I’ve always wanted to use Ceph at home, but triple replication meant that it was out of my budget. When Ceph added Erasure Coding, it meant I could build a more cost-effective Ceph cluster. I had a working file-server, so I didn’t need to build a full-scale cluster, but I did some tests on Raspberry Pi 3B+s to see if they’d allow for a usable cluster with one OSD per Pi. When that didn’t even work, I shelved the idea as I couldn’t justify the expense of building a cluster.

When my file-server started getting full, I decided to build a Ceph cluster to replace it. I’d get more redundancy, easier expansion and have refreshed hardware (some of my drives are going to be 9 years old this summer). I briefly looked at ZFS. But between its limited features and with the legality of running it on Linux being an open question, I quickly ruled it out.

The Cluster – Hardware

Three nodes is the generally considered the minimum number for Ceph. I briefly tested a single-node setup, but it wasn’t really better than my file-server. So my minimal design is three nodes, with the ability to add more nodes and OSDs if and when my storage needs grow.

A stack of boxes with computer hardware in them, waiting to be built into a storage cluster, sitting on a dining room table.
Some of the hardware waiting to be built into cluster nodes sitting on my dining room table. Not pictured is the first node I built for a single-node test.

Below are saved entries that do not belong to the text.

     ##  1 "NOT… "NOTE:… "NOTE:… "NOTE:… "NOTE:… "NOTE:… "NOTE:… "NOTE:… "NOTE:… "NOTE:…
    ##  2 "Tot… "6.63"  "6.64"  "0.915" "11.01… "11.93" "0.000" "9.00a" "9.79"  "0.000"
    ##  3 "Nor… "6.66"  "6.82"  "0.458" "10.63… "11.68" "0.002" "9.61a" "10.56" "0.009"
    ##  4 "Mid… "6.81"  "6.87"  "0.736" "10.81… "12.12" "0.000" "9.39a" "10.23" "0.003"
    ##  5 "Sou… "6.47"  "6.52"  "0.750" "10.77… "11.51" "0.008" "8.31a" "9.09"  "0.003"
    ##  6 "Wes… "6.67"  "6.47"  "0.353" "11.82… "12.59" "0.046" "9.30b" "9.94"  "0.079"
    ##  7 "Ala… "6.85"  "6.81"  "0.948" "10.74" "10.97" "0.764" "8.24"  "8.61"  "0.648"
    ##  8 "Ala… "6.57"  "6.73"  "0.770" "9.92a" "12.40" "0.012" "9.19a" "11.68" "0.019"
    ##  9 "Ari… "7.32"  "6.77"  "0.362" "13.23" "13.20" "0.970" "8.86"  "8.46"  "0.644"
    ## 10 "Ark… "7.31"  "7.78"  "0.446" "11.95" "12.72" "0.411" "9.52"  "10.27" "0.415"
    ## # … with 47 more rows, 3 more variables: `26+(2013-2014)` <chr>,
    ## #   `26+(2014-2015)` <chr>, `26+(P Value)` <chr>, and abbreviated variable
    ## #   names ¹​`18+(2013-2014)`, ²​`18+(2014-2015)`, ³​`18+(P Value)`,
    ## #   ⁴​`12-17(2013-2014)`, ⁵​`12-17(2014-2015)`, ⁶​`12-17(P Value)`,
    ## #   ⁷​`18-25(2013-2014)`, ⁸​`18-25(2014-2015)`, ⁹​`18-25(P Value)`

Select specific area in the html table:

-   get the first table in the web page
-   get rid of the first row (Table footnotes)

I wanted each node to be small and low-ish power, so I was mainly looking at mATX cases that could take 8 3.5″ drives. After much searching, I realized that mATX is basically dead and there aren’t many mATX cases or motherboards out there. Presumably people either get mITX cases and motherboards if they want something small or get full ATX boards if they want lots of on-board peripherals and expandability, leaving mATX as an awkward middle ground.

For the motherboard, it needed to have (either onboard or space to add via add-in cards): 8xSATA (or SAS), 2x M.2 (at least one 22110) slots, 8-core CPU (or better), support for 32GB RAM sticks and a single 10GbE port (not SFP+). I found three boards that would work, a SuperMicro board that was incredibly expensive but had everything except the CPU onboard, an AMD X570 based board and an Intel Z390 based board. I quickly ruled out the SuperMicro board based on price and the Intel board based on the lack of low-power CPUs (to get the 8-cores, I was looking at a 9700k, which isn’t low-power or particularly fast or the 9900T, which no one could get me). I chose an ASRock X570M Pro4 board. It had what I needed, and better yet, it supported a 65W, 8-core Ryzen 3 CPU. I’d been bit by serious hardware bugs in the Ryzen 1, so I was a bit wary to try it, but Intel had nothing anywhere near competitive.

HDD choice was relatively easy, I created a spreadsheet with all the drive models I could find, found the best $/TB 7200RPM model I could. This ended up being 6TB Seagate Ironwolf drives, which were discontinued in favour of an inferior model after I ordered mine. Luckily with Ceph, replacements don’t need to be the same size like they did in RAID6.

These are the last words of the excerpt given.